Task brief
Give the entries again in full. Nothing may be altered.

- Opening Delimiter -

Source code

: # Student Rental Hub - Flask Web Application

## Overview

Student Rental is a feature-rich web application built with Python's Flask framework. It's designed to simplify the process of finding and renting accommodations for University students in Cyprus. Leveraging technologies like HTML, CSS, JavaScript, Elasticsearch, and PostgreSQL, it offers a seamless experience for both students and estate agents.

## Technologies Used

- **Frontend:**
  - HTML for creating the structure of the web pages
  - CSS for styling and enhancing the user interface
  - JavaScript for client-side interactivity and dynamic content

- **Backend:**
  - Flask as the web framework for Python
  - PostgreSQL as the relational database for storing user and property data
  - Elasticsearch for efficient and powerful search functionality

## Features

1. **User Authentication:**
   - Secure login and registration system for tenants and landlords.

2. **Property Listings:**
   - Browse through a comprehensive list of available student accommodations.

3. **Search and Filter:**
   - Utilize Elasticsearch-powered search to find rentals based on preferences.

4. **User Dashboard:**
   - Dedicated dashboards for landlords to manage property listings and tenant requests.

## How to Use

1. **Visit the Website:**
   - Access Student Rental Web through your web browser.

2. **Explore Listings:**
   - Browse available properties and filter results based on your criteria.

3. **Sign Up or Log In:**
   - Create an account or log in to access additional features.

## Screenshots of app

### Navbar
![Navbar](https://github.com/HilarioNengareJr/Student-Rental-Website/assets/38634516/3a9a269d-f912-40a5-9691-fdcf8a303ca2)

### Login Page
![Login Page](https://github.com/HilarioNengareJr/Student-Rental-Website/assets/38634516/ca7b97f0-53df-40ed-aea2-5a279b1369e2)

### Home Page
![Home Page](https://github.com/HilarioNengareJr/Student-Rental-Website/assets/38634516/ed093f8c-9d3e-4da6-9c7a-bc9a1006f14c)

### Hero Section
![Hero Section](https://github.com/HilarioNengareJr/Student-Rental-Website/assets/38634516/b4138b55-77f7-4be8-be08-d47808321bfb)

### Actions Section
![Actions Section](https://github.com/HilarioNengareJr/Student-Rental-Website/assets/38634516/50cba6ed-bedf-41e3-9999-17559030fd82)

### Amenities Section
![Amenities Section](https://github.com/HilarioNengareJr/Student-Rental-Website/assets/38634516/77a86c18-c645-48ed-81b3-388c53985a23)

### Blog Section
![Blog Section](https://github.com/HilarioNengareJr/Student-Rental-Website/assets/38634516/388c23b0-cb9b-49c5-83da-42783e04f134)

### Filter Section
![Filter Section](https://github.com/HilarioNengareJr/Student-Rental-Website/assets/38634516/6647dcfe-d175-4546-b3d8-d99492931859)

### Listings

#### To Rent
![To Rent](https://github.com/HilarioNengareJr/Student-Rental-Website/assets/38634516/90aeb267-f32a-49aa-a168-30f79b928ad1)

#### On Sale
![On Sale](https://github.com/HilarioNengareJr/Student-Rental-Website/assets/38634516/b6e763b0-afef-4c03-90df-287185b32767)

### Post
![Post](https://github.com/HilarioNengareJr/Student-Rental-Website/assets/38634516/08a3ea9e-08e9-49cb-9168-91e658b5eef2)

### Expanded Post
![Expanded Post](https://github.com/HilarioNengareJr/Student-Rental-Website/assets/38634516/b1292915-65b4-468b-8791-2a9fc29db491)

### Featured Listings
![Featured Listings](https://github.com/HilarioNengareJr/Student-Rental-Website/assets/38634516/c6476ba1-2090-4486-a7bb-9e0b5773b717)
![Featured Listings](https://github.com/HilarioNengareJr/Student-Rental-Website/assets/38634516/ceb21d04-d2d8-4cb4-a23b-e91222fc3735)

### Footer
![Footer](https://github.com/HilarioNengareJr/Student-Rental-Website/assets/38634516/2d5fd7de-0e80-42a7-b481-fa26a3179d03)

- Closing Delimiter -

Response to the exercise
Source code

: # Student Rental Hub - Flask Web Application

## Overview

Student Rental is a feature-rich web application built with Python's Flask framework. It's designed to simplify the process of finding and renting accommodations for University students in Cyprus. Leveraging technologies like HTML, CSS, JavaScript, Elasticsearch, and PostgreSQL, it offers a seamless experience for both students and estate agents.

## Technologies Used

- **Frontend:**
  - HTML for creating the structure of the web pages
  - CSS for styling and enhancing the user interface
  - JavaScript for client-side interactivity and dynamic content

- **Backend:**
  - Flask as the web framework for Python
  - PostgreSQL as the relational database for storing user and property data
  - Elasticsearch for efficient and powerful search functionality

## Features

1. **User Authentication:**
   - Secure login and registration system for tenants and landlords.

2. **Property Listings:**
   - Browse through a comprehensive list of available student accommodations.

3. **Search and Filter:**
   - Utilize Elasticsearch-powered search to find rentals based on preferences.

4. **User Dashboard:**
   - Dedicated dashboards for landlords to manage property listings and tenant requests.

## How to Use

1. **Visit the Website:**
   - Access Student Rental Web through your web browser.

2. **Explore Listings:**
   - Browse available properties and filter results based on your criteria.

3. **Sign Up or Log In:**
   - Create an account or log in to access additional features.

## Screenshots of app

### Navbar
![Navbar](https://github.com/HilarioNengareJr/Student-Rental-Website/assets/38634516/3a9a269d-f912-40a5-9691-fdcf8a303ca2)

### Login Page
![Login Page](https://github.com/HilarioNengareJr/Student-Rental-Website/assets/38634516/ca7b97f0-53df-40ed-aea2-5a279b1369e2)

### Home Page
![Home Page](https://github.com/HilarioNengareJr/Student-Rental-Website/assets/38634516/ed093f8c-9d3e-4da6-9c7a-bc9a1006f14c)

### Hero Section
![Hero Section](https://github.com/HilarioNengareJr/Student-Rental-Website/assets/38634516/b4138b55-77f7-4be8-be08-d47808321bfb)

### Actions Section
![Actions Section](https://github.com/HilarioNengareJr/Student-Rental-Website/assets/38634516/50cba6ed-bedf-41e3-9999-17559030fd82)

### Amenities Section
![Amenities Section](https://github.com/HilarioNengareJr/Student-Rental-Website/assets/38634516/77a86c18-c645-48ed-81b3-388c53985a23)

### Blog Section
![Blog Section](https://github.com/HilarioNengareJr/Student-Rental-Website/assets/38634516/388c23b0-cb9b-49c5-83da-42783e04f134)

### Filter Section
![Filter Section](https://github.com/HilarioNengareJr/Student-Rental-Website/assets/38634516/6647dcfe-d175-4546-b3d8-d99492931859)

### Listings

#### To Rent
![To Rent](https://github.com/HilarioNengareJr/Student-Rental-Website/assets/38634516/90aeb267-f32a-49aa-a168-30f79b928ad1)

#### On Sale
![On Sale](https://github.com/HilarioNengareJr/Student-Rental-Website/assets/38634516/b6e763b0-afef-4c03-90df-287185b32767)

### Post
![Post](https://github.com/HilarioNengareJr/Student-Rental-Website/assets/38634516/08a3ea9e-08e9-49cb-9168-91e658b5eef2)

### Expanded Post
![Expanded Post](https://github.com/HilarioNengareJr/Student-Rental-Website/assets/38634516/b1292915-65b4-468b-8791-2a9fc29db491)

### Featured Listings
![Featured Listings](https://github.com/HilarioNengareJr/Student-Rental-Website/assets/38634516/c6476ba1-2090-4486-a7bb-9e0b5773b717)
![Featured Listings](https://github.com/HilarioNengareJr/Student-Rental-Website/assets/38634516/ceb21d04-d2d8-4cb4-a23b-e91222fc3735)

### Footer
![Footer](https://github.com/HilarioNengareJr/Student-Rental-Website/assets/38634516/2d5fd7de-0e80-42a7-b481-fa26a3179d03)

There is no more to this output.